While other retailers will likely see an increase in online sales and low- to no-contact delivery/pick-up orders, Amazon holds a distinct advantage.
It’s clear that many retailers will have trouble meeting demand for highly sought after essentials because (even Amazon) purchases their stock from wholesalers, however, Amazon has a vast network of third party sellers that don’t rely on the same network of wholesalers. This isn’t a fool-proof advantage because at some point third party sellers may have issues keeping up with demand as well.
In the midst of crisis you can always find opportunity and there's a pretty big opportunity here. We're seeing food and beverage sales as well as companies in the wellness category skyrocket on Amazon. Their average return on ad spend (ROAS) has gone from 4.5x to 6x–an almost 30% increase!–in a week.
Amazon is prioritizing the distribution of household essentials until April 5th, 2020. This might impact a lot of sellers, but it also leaves the door open for sellers who can meet that criteria and demand. Categories classified as essential will include: baby, health, household, beauty, personal care, grocery, industrial, scientific and pets.
A number of products categories are seeing a massive spike in sales. Including bottled water (up 78% week-over-week) and vitamins/supplements (up 78% week-over-week).
This industry in particular was likely one of the first (outside of travel, hospitality, and medicine) to feel the sting of the coronavirus. Virtually all major events and many more on a local scale have been canceled.
This left companies reeling, especially those that rely on conferences to generate significant lead flow to their businesses. This reality led to many companies taking their events online.
Hawke Media decided to pivot our event presence to digital as well, with the advent of Quarantine Conference.
On April 7th, 2020 Hawke Media will hold a full day of programming aimed at helping businesses navigate the complicated landscape marketing and selling during and post-coronavirus.
Featured speakers include Brandon Webb, former Navy Seal, New York Times Bestseller, Entrepreneur, and pilot.
In a traditionally high-contact environment where agents meet with potential clients in-person, real estate could see a big dip because clients will be more reluctant to participate in showings.
One real estate company is getting ahead of this by training its agents to do virtual showings and reach potential customers on social media. Evergrande Real Estate Group, has implemented a digital-first strategy that could help propel it through these uncertain economic times.

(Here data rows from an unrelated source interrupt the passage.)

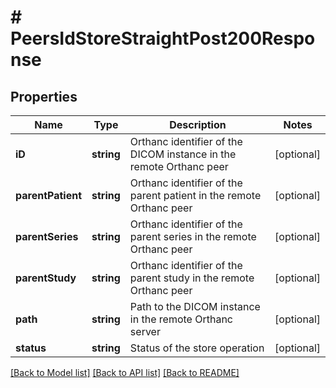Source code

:# # PeersIdStoreStraightPost200Response

## Properties

Name | Type | Description | Notes
------------ | ------------- | ------------- | -------------
**iD** | **string** | Orthanc identifier of the DICOM instance in the remote Orthanc peer | [optional]
**parentPatient** | **string** | Orthanc identifier of the parent patient in the remote Orthanc peer | [optional]
**parentSeries** | **string** | Orthanc identifier of the parent series in the remote Orthanc peer | [optional]
**parentStudy** | **string** | Orthanc identifier of the parent study in the remote Orthanc peer | [optional]
**path** | **string** | Path to the DICOM instance in the remote Orthanc server | [optional]
**status** | **string** | Status of the store operation | [optional]

[[Back to Model list]](../../README.md#models) [[Back to API list]](../../README.md#endpoints) [[Back to README]](../../README.md)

The legalization and normalization movement for cannabis and CBD have led forward-thinking nations and states to it becoming one of the most talked about and fastest growing sectors.
Coronavirus would seemingly curtail this, however many dispensaries and brands are weathing this by offering a more conscious approach to safety restrictions. For example, LA Kush, a Los Angeles-based dispensary is offering customers the option to pick up or even have their orders delivered.

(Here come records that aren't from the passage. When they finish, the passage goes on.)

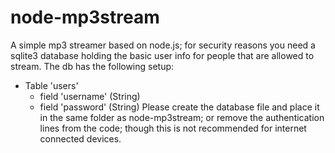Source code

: node-mp3stream
==============

A simple mp3 streamer based on node.js; for security reasons you need a sqlite3 database holding the basic user info for people that are allowed to stream. The db has the following setup:
- Table 'users'
	- field 'username' (String)
	- field 'password' (String)
Please create the database file and place it in the same folder as node-mp3stream; or remove the authentication lines from the code; though this is not recommended for internet connected devices.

This coming as no surprise in an industry where retailers have always been quick to adapt out of necessity because of changing regulations, with California legal cannabis sales skyrocketing 159% in a single day.

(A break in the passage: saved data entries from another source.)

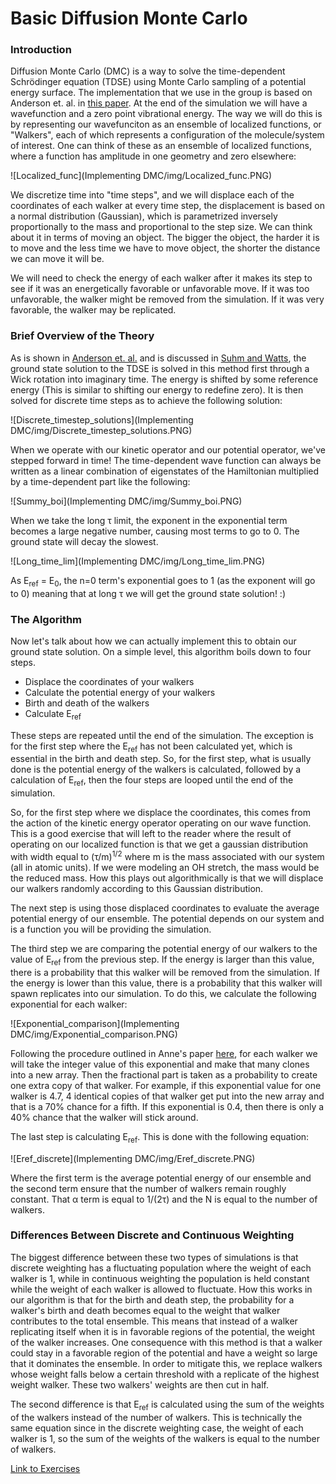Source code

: # Basic Diffusion Monte Carlo

### Introduction
Diffusion Monte Carlo (DMC) is a way to solve the time-dependent Schrödinger equation (TDSE)
 using Monte Carlo sampling of a potential energy surface. The implementation that we use in the group is
 based on Anderson et. al. in [this paper](https://aip.scitation.org/doi/10.1063/1.432868). At the end of the simulation we will have a wavefunction
 and a zero point vibrational energy.  The way we will do this is by representing our
 wavefunciton as an ensemble of localized functions, or "Walkers", each of which represents a configuration
 of the molecule/system of interest. One can think of these as an ensemble of localized functions, where a function has amplitude in one geometry and zero elsewhere:

 ![Localized_func](Implementing DMC/img/Localized_func.PNG)

 We discretize time into "time steps", and we will displace each of the coordinates of each walker at every time step, the displacement is based on a normal distribution (Gaussian), which is parametrized inversely proportionally to the mass and proportional to the step size. We can think about it in terms of moving an object. The bigger the object, the harder it is to move and the less time we have to move object, the shorter the distance we can move it will be.

 We will need to check the energy of each walker after it makes its step to see if it was an energetically favorable
 or unfavorable move.  If it was too unfavorable, the walker might be removed from the simulation.  If it was very
 favorable, the walker may be replicated.

### Brief Overview of the Theory

As is shown in [Anderson et. al.](https://aip.scitation.org/doi/10.1063/1.432868) and is discussed
in [Suhm and Watts](https://doi.org/10.1016/0370-1573(91)90136-A), the ground state solution to the
TDSE is solved in this method first through a Wick rotation into imaginary time. The energy is shifted
by some reference energy (This is similar to shifting our energy to redefine zero). It is then solved for
discrete time steps as to achieve the following solution:

![Discrete_timestep_solutions](Implementing DMC/img/Discrete_timestep_solutions.PNG)

When we operate with our kinetic operator and our potential operator, we've stepped forward in time! The time-dependent wave function
can always be written as a linear combination of eigenstates of the Hamiltonian multiplied by a time-dependent part like the following:

![Summy_boi](Implementing DMC/img/Summy_boi.PNG)

When we take the long τ limit, the exponent in the exponential term becomes a large negative number,
causing most terms to go to 0. The ground state will decay the slowest.

![Long_time_lim](Implementing DMC/img/Long_time_lim.PNG)

As E<sub>ref</sub> = E<sub>0</sub>, the n=0 term's exponential goes to 1 (as the exponent
will go to 0) meaning that at long τ we will get the ground state solution! :)

### The Algorithm

Now let's talk about how we can actually implement this to obtain our ground state solution.
On a simple level, this algorithm boils down to four steps.

* Displace the coordinates of your walkers
* Calculate the potential energy of your walkers
* Birth and death of the walkers
* Calculate E<sub>ref</sub>

These steps are repeated until the end of the simulation. The exception is for the first step
where the E<sub>ref</sub> has not been calculated yet, which is essential in the birth and death step.
So, for the first step, what is usually done is the potential energy of the walkers is calculated, followed
by a calculation of E<sub>ref</sub>, then the four steps are looped until the end of the simulation.

So, for the first step where we displace the coordinates, this comes from the action of the kinetic
energy operator operating on our wave function. This is a good exercise that will left to the reader
where the result of operating on our localized function is that we get a gaussian distribution with width equal
to  (τ/m)<sup>1/2</sup> where m is the mass associated with our system (all in atomic units). If we were modeling an OH stretch, the mass would be the reduced mass. How this plays out algorithmically is that we will displace our walkers
randomly according to this Gaussian distribution.

The next step is using those displaced coordinates to evaluate the average potential energy of our 
ensemble. The potential depends on our system and is a function you will be providing the simulation.

The third step we are comparing the potential energy of our walkers to the value of E<sub>ref</sub> from
the previous step. If the energy is larger than this value, there is a probability that this walker will be 
removed from the simulation. If the energy is lower than this value, there is a probability that this walker will
spawn replicates into our simulation. To do this, we calculate the following exponential for each walker:

![Exponential_comparison](Implementing DMC/img/Exponential_comparison.PNG)

Following the procedure outlined in Anne's paper [here](https://doi.org/10.1080/01442350600679347), for each walker we will
take the integer value of this exponential and make that many clones into a new array. Then the fractional part is taken
as a probability to create one extra copy of that walker. For example, if this exponential value for one walker is 4.7, 4 identical copies of that walker get put into the new array and that is a 70% chance for a fifth. If this exponential is 0.4, then there is only a 40% chance that the walker will stick around.

The last step is calculating E<sub>ref</sub>. This is done with the following equation:

![Eref_discrete](Implementing DMC/img/Eref_discrete.PNG)

Where the first term is the average potential energy of our ensemble and the second term ensure
that the number of walkers remain roughly constant. That α term is equal to 1/(2τ) and the N is equal
to the number of walkers.

### Differences Between Discrete and Continuous Weighting
The biggest difference between these two types of simulations is that discrete weighting has a fluctuating population where
the weight of each walker is 1, while in continuous weighting the population is held constant while the weight of each walker is allowed
to fluctuate. How this works in our algorithm is that for the birth and death step, the probability for a walker's birth and death becomes equal
to the weight that walker contributes to the total ensemble. This means that instead of a walker replicating itself when it is in favorable regions
of the potential, the weight of the walker increases. One consequence with this method is that a walker could stay in a favorable region
of the potential and have a weight so large that it dominates the ensemble. In order to mitigate this, we replace walkers whose weight falls
below a certain threshold with a replicate of the highest weight walker. These two walkers' weights are then cut in half.

The second difference is that E<sub>ref</sub> is calculated using the sum of the weights of the walkers instead of the number of walkers.
This is technically the same equation since in the discrete weighting case, the weight of each walker is 1, so the sum of the weights of the walkers
is equal to the number of walkers.

[Link to Exercises](https://mccoygroup.github.io/References/McCoy%20Group%20Code%20Academy/Exercises/)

Big online retailers like Amazon will own the day during this crisis because their supply chain and fulfillment infrastructure is optimized for this scenario, but e-commerce will still be pushed to its limits as online sellers will have to prove they can keep up with demand.
The success of online retailers gives other businesses a framework for how they can pivot to digital-first models in order to survive what is sure to be a proving ground for lots of businesses worldwide.